◆ THE INPUT ◆
- - - - - - -

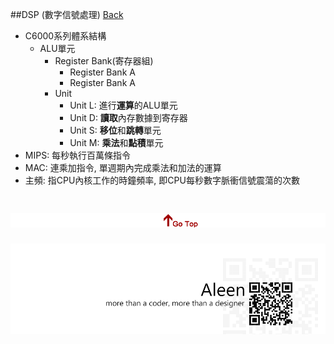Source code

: ##DSP (數字信號處理)	[Back](./../Embedded_System.md)

- C6000系列體系結構
	- ALU單元
		- Register Bank(寄存器組)
			- Register Bank A
			- Register Bank A
		- Unit
			- Unit L: 進行**運算**的ALU單元
			- Unit D: **讀取**內存數據到寄存器
			- Unit S: **移位**和**跳轉**單元
			- Unit M: **乘法**和**點積**單元
- MIPS: 每秒執行百萬條指令
- MAC: 連乘加指令, 單週期內完成乘法和加法的運算
- 主頻: 指CPU內核工作的時鐘頻率, 即CPU每秒數字脈衝信號震蕩的次數

<a href="#" style="left:200px;"><img src="./../../pic/gotop.png"></a>
=====
<a href="http://aleen42.github.io/" target="_blank" ><img src="./../../pic/tail.gif"></a>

- - - - - - -

◆ TASK PROMPT ◆
Print the records above verbatim, pictures excluded.

◆ YOUR RESPONSE ◆
Source code

: ##DSP (數字信號處理)	[Back](./../Embedded_System.md)

- C6000系列體系結構
	- ALU單元
		- Register Bank(寄存器組)
			- Register Bank A
			- Register Bank A
		- Unit
			- Unit L: 進行**運算**的ALU單元
			- Unit D: **讀取**內存數據到寄存器
			- Unit S: **移位**和**跳轉**單元
			- Unit M: **乘法**和**點積**單元
- MIPS: 每秒執行百萬條指令
- MAC: 連乘加指令, 單週期內完成乘法和加法的運算
- 主頻: 指CPU內核工作的時鐘頻率, 即CPU每秒數字脈衝信號震蕩的次數

<a href="#" style="left:200px;"><img src="./../../pic/gotop.png"></a>
=====
<a href="http://aleen42.github.io/" target="_blank" ><img src="./../../pic/tail.gif"></a>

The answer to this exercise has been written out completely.